View the code

8.2. GitHub Actions in MLOps: Automatically Check and Deploy Your ML Model#

8.2.1. Motivation#

Imagine your company is creating an ML powered service. As a data scientist, you might try to continuously improve the existing ML model.

Once you find a better model, how do you make sure the service doesn’t break when you deploy the new model?

Wouldn’t it be nice if you can create a workflow that:

  • Automatically tests a pull request from a team member

  • Merges a pull request when all tests passed

  • Deploys the ML model to the existing service?

In this section, you will learn how to create such a workflow with GitHub Actions.

8.2.2. What is GitHub Actions?#

GitHub Actions allows you to automate your workflows, making it faster to build, test, and deploy your code.

In general, a workflow will look similar to the below:

name: Workflow Name # Name of the workflow
on: push # Define which events can cause the workflow to run
jobs: # Define a list of jobs
  first_job: # ID of the job
    name: First Job # Name of the job
    runs-on: ubuntu-latest # Name of machine to run the job on
    steps:
      ...
  second_job:
    name: Second Job
    runs-on: ubuntu-latest
    steps: 
      ...

There are 3 important concepts to understand from the code above:

  • When an event occurs (such as a push or a pull request), a workflow consisting of one or more jobs will be triggered

  • Jobs are independent of each other. Each job is a set of steps that runs inside its own virtual machine runner or inside a container.

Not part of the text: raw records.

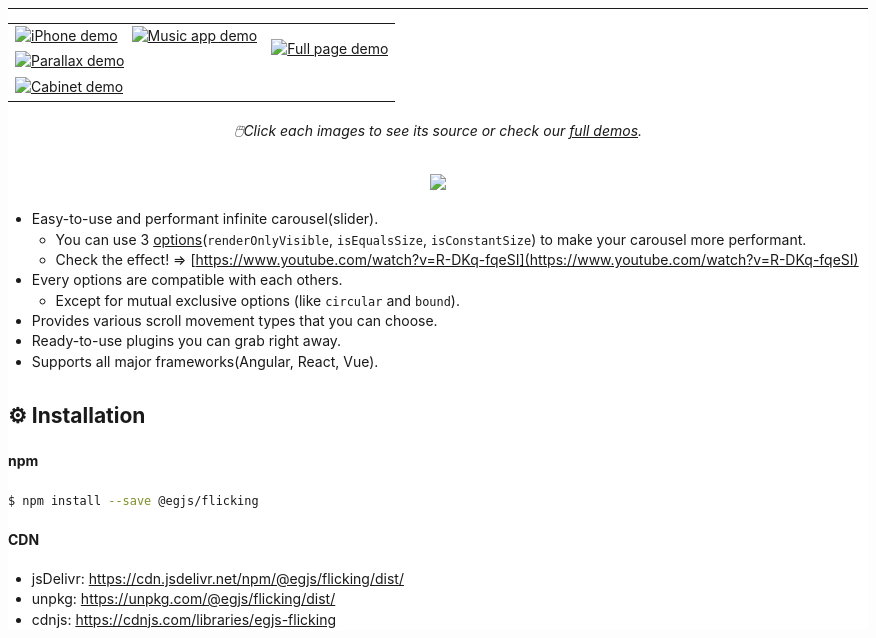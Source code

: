 -----
<table style="table-layout: fixed; overflow-wrap: break-word;">
  <tbody>
    <tr>
      <td><a href="https://codepen.io/egjs/pen/vqYyPO" target="_blank"><img width="240" src="https://user-images.githubusercontent.com/26213435/59833703-a2a07600-9381-11e9-8d3e-b1d2af8b1b96.gif" alt="iPhone demo" style="max-width: 100%;" /></a></td>
      <td><a href="https://codepen.io/woodneck/pen/ydNvYy" target="_blank"><img width="240" src="https://user-images.githubusercontent.com/26213435/59832836-cf538e00-937f-11e9-9e65-ec43c1bde5de.gif" alt="Music app demo" style="max-width: 100%;" /></a></td>
      <td rowspan="2" style="vertical-align: middle;"><a href="https://codepen.io/egjs/full/MMYQRE" target="_blank"><img width="480" src="https://user-images.githubusercontent.com/26213435/59832834-cf538e00-937f-11e9-8f3a-97e806bb37b1.gif" alt="Full page demo" style="max-width: 100%;" /></a></td>
    </tr>
    <tr>
      <td colspan="2"><a href="https://codepen.io/egjs/pen/vqYjrr" target="_blank"><img width="480" src="https://user-images.githubusercontent.com/26213435/59832835-cf538e00-937f-11e9-99a5-10f24da4c242.gif" alt="Parallax demo" style="max-width: 100%;" /></a></td>
    </tr>
    <tr>
      <td colspan="3"><a href="https://codepen.io/woodneck/pen/agoWOj" target="_blank"><img width="960" src="https://user-images.githubusercontent.com/26213435/59832832-cebaf780-937f-11e9-883c-06ba3890ec16.gif" alt="Cabinet demo" style="max-width: 100%;" /></a></td>
    </tr>
  </tbody>
</table>
<h6 align=center>
  🖱️Click each images to see its source or check our <a href="https://naver.github.io/egjs-flicking/">full demos</a>.
</h6>

<p align=center>
  <img width="300" src="https://user-images.githubusercontent.com/26213435/59832831-cebaf780-937f-11e9-84cd-e21f8cf1fd07.gif" />
</p>

- Easy-to-use and performant infinite carousel(slider).
  - You can use 3 [options](https://naver.github.io/egjs-flicking/release/latest/doc/eg.Flicking.html#.FlickingOptions)(`renderOnlyVisible`, `isEqualsSize`, `isConstantSize`) to make your carousel more performant.
  - Check the effect! ⇒ [https://www.youtube.com/watch?v=R-DKq-fqeSI](https://www.youtube.com/watch?v=R-DKq-fqeSI)
- Every options are compatible with each others.
  - Except for mutual exclusive options (like `circular` and `bound`).
- Provides various scroll movement types that you can choose.
- Ready-to-use plugins you can grab right away.
- Supports all major frameworks(Angular, React, Vue).

## ⚙️ Installation
#### npm
```bash
$ npm install --save @egjs/flicking
```

#### CDN
- jsDelivr: https://cdn.jsdelivr.net/npm/@egjs/flicking/dist/
- unpkg: https://unpkg.com/@egjs/flicking/dist/
- cdnjs: https://cdnjs.com/libraries/egjs-flicking
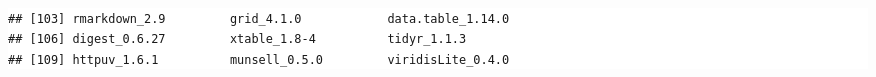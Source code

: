     ## [103] rmarkdown_2.9         grid_4.1.0            data.table_1.14.0    
    ## [106] digest_0.6.27         xtable_1.8-4          tidyr_1.1.3          
    ## [109] httpuv_1.6.1          munsell_0.5.0         viridisLite_0.4.0

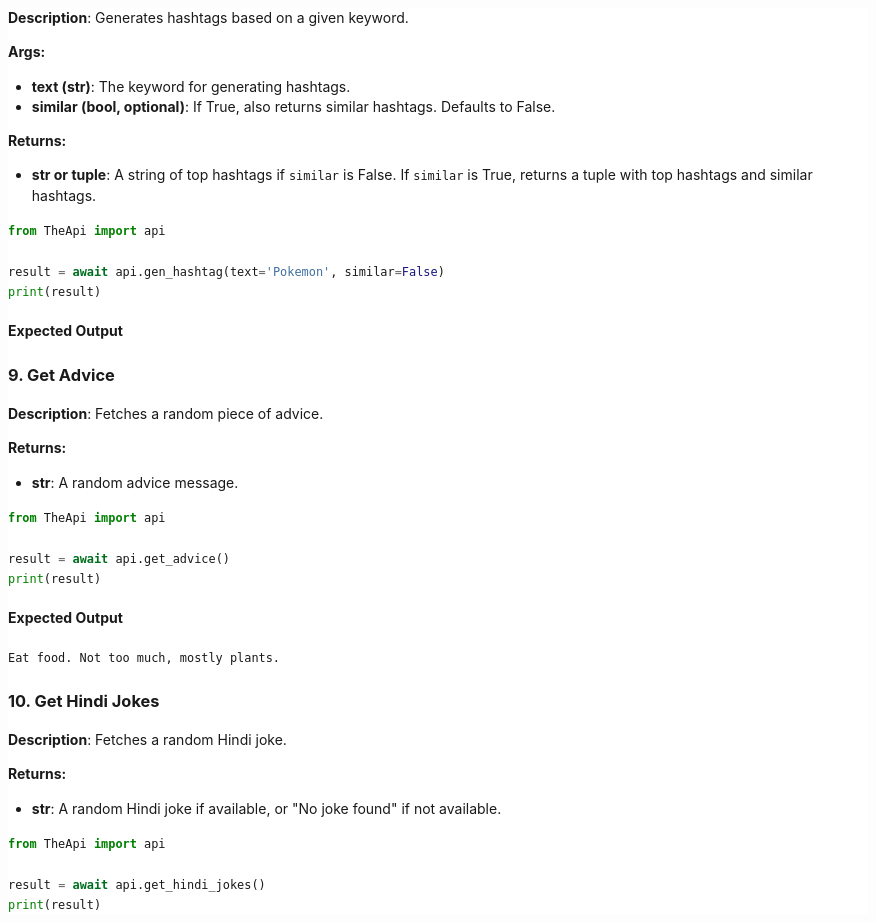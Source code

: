 **Description**:
Generates hashtags based on a given keyword.

**Args:**
  - **text (str)**: The keyword for generating hashtags.
  - **similar (bool, optional)**: If True, also returns similar hashtags. Defaults to False.

**Returns:**
  - **str or tuple**: A string of top hashtags if `similar` is False.
    If `similar` is True, returns a tuple with top hashtags and similar hashtags.

```python
from TheApi import api

result = await api.gen_hashtag(text='Pokemon', similar=False)
print(result)
```

#### Expected Output

```text

```

### 9. Get Advice

**Description**:
Fetches a random piece of advice.

**Returns:**
  - **str**: A random advice message.

```python
from TheApi import api

result = await api.get_advice()
print(result)
```

#### Expected Output

```text
Eat food. Not too much, mostly plants.
```

### 10. Get Hindi Jokes

**Description**:
Fetches a random Hindi joke.

**Returns:**
  - **str**: A random Hindi joke if available, or "No joke found" if not available.

```python
from TheApi import api

result = await api.get_hindi_jokes()
print(result)
```
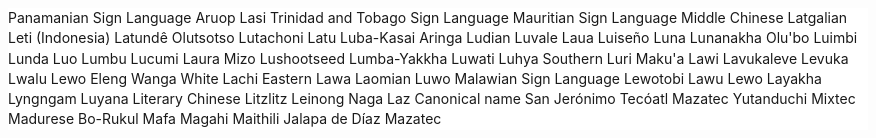 Panamanian Sign Language
Aruop
Lasi
Trinidad and Tobago Sign Language
Mauritian Sign Language
Middle Chinese
Latgalian
Leti (Indonesia)
Latundê
Olutsotso
Lutachoni
Latu
Luba-Kasai
Aringa
Ludian
Luvale
Laua
Luiseño
Luna
Lunanakha
Olu'bo
Luimbi
Lunda
Luo
Lumbu
Lucumi
Laura
Mizo
Lushootseed
Lumba-Yakkha
Luwati
Luhya
Southern Luri
Maku'a
Lawi
Lavukaleve
Levuka
Lwalu
Lewo Eleng
Wanga
White Lachi
Eastern Lawa
Laomian
Luwo
Malawian Sign Language
Lewotobi
Lawu
Lewo
Layakha
Lyngngam
Luyana
Literary Chinese
Litzlitz
Leinong Naga
Laz
Canonical name
San Jerónimo Tecóatl Mazatec
Yutanduchi Mixtec
Madurese
Bo-Rukul
Mafa
Magahi
Maithili
Jalapa de Díaz Mazatec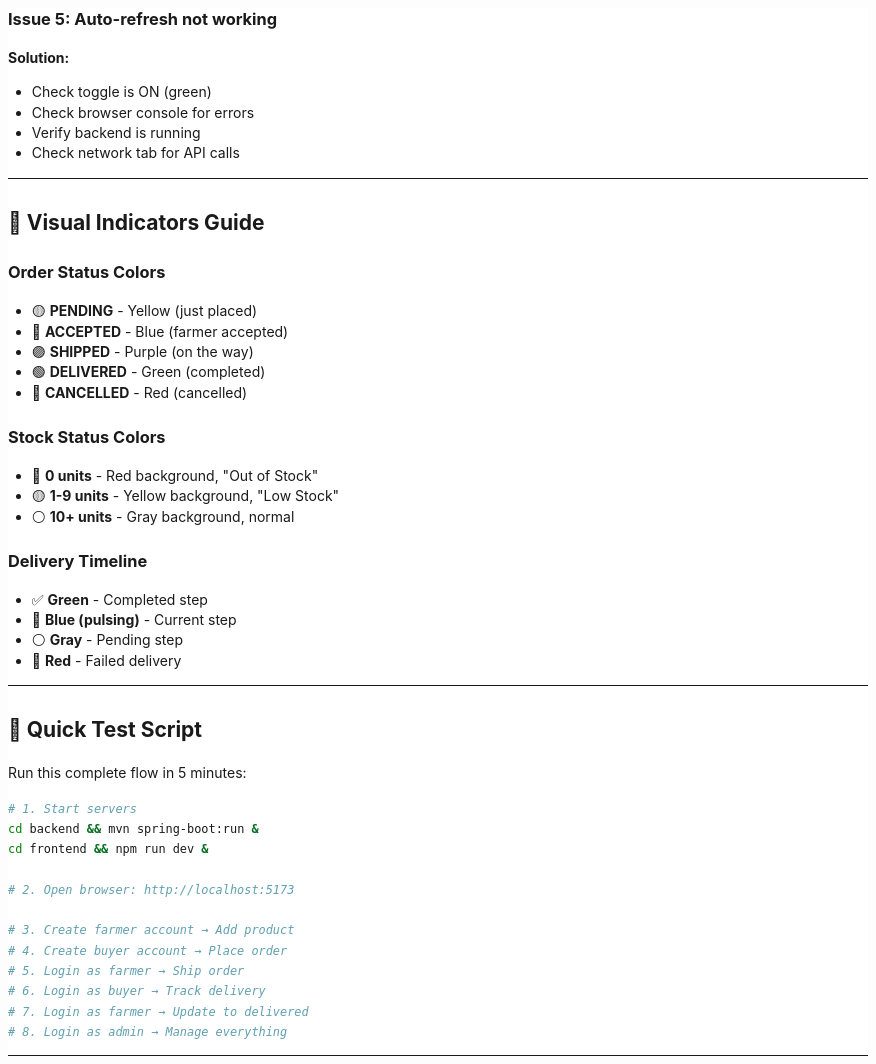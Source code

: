 ### Issue 5: Auto-refresh not working
**Solution:**
- Check toggle is ON (green)
- Check browser console for errors
- Verify backend is running
- Check network tab for API calls

---

## 🎨 Visual Indicators Guide

### Order Status Colors
- 🟡 **PENDING** - Yellow (just placed)
- 🔵 **ACCEPTED** - Blue (farmer accepted)
- 🟣 **SHIPPED** - Purple (on the way)
- 🟢 **DELIVERED** - Green (completed)
- 🔴 **CANCELLED** - Red (cancelled)

### Stock Status Colors
- 🔴 **0 units** - Red background, "Out of Stock"
- 🟡 **1-9 units** - Yellow background, "Low Stock"
- ⚪ **10+ units** - Gray background, normal

### Delivery Timeline
- ✅ **Green** - Completed step
- 🔵 **Blue (pulsing)** - Current step
- ⚪ **Gray** - Pending step
- 🔴 **Red** - Failed delivery

---

## 🚀 Quick Test Script

Run this complete flow in 5 minutes:

```bash
# 1. Start servers
cd backend && mvn spring-boot:run &
cd frontend && npm run dev &

# 2. Open browser: http://localhost:5173

# 3. Create farmer account → Add product
# 4. Create buyer account → Place order
# 5. Login as farmer → Ship order
# 6. Login as buyer → Track delivery
# 7. Login as farmer → Update to delivered
# 8. Login as admin → Manage everything
```

---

  • Steps are dependent on each other and are executed in order.

Let’s dig deeper into these concepts in the next few sections.

8.2.3. Find the Best Parameters#

The first steps in an ML project include experimenting with different parameters and models in a non-master branch. In the section about version control, I mentioned how to use MLFlow+ DagsHub to log your experiments.

Link to the experiments shown above.

Once we found a combination of parameters and models that has a better performance than the existing model in production, we create a pull request to merge the new code with the master branch.

8.2.4. Use GitHub Actions to Test Code, ML Model, and Application#

To make sure that merging new code won’t cause any errors, we will create a workflow that:

  • automatically tests the pull requests

  • only allows the pull requests that pass all tests to merge with the master branch.

We will write this workflow inside a YAML file under .github/workflows .

.github
└── workflows
    └── test_code.yaml

8.2.4.1. Specify Events#

In this workflow, we use on to specify that the workflow will only run :

  • If an event is a pull request.

  • If the paths of the committed files match certain patterns.

name: Test code and app
on:
  pull_request:
    paths: # Run when one or more paths match a pattern listed below
      - config/**
      - training/**
      - application/**
      - .github/workflows/test_code.yaml

8.2.4.2. Specify Steps#

Next, create a job called test_code , which consists of several steps executed in order.

jobs:
  test_model:
    name: Test new model
    runs-on: ubuntu-latest
    steps:
      ...

The first few steps will set up the environment before running the code.

steps:
  - name: Checkout # Check out a repo
    uses: actions/checkout@v2

  - name: Environment setup # Set up with a specific version of Python
    uses: actions/setup-python@v2
    with:
      python-version: 3.8
      cache: pip

  - name: Cache # Cache dependencies
    uses: actions/cache@v2
    with:
      path: ~/.cache/pip
      key: ${{ runner.os }}-pip-${{ hashFiles('**/dev-requirements.txt') }}
      restore-keys: ${{ runner.os }}-pip-
  
  - name: Install packages # Install dependencies
    run: pip install -r dev-requirements.txt
  
  - name: Pull data # Get data from remote storage
    run: |
      dvc remote modify origin --local auth basic
      dvc remote modify origin --local user khuyentran1401
      dvc remote modify origin --local password MyScretPassword
      dvc pull -r origin train_model

Explanations of the syntax in the code above:

  • name : A name for your step

  • uses selects an action, which is an application that performs a complex but frequently repeated task. You can choose an action from thousands of actions on GitHub Marketplace.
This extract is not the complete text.